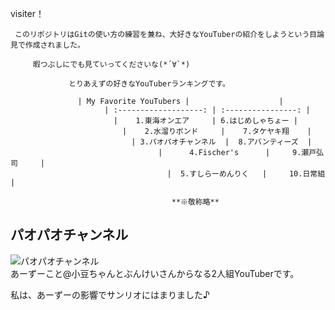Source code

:

 visiter！
   
     このリポジトリはGitの使い方の練習を兼ね、大好きなYouTuberの紹介をしようという目論見で作成されました。
         
	     暇つぶしにでも見ていってくださいな(*´∀`*)
	           
		         とりあえずの好きなYouTuberランキングです。

			       | My Favorite YouTubers |                    |
			             | :-------------------: | :----------------: |
				           |    1.東海オンエア     | 6.はじめしゃちょー |
					         |    2.水溜りボンド     |    7.タケヤキ翔    |
						       | 3.パオパオチャンネル  |  8.アバンティーズ  |
						             |      4.Fischer's      |     9.瀬戸弘司     |
							           |  5.すしらーめんりく   |     10.日常組      |
								           
									   	**※敬称略**


## パオパオチャンネル  
![パオパオチャンネル]()  
あーずーこと@小豆ちゃんとぶんけいさんからなる2人組YouTuberです。
  
私は、あーずーの影響でサンリオにはまりました♪

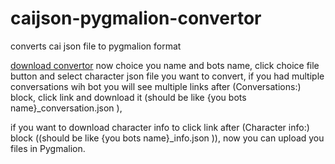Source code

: # caijson-pygmalion-convertor
converts cai json file to pygmalion format

[download convertor](https://github.com/BeQaSSS/caijson-pygmalion-convertor/archive/refs/heads/main.zip)
now choice you name and bots name,
click choice file button and select character json file you want to convert,
if you had multiple conversations wih bot you will see multiple links after (Conversations:) block,
click link and download it (should be like {you bots name}_conversation.json ),

if you want to download character info to click link after (Character info:) block ((should be like {you bots name}_info.json )),
now you can upload you files in Pygmalion.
* * * * * * *
**WORK TASK:** In the entries above, copy the lines from the one that contains "click choice file" through the last line, exactly as they appear.

**SOLVED EXERCISE:**
click choice file button and select character json file you want to convert,
if you had multiple conversations wih bot you will see multiple links after (Conversations:) block,
click link and download it (should be like {you bots name}_conversation.json ),

if you want to download character info to click link after (Character info:) block ((should be like {you bots name}_info.json )),
now you can upload you files in Pygmalion.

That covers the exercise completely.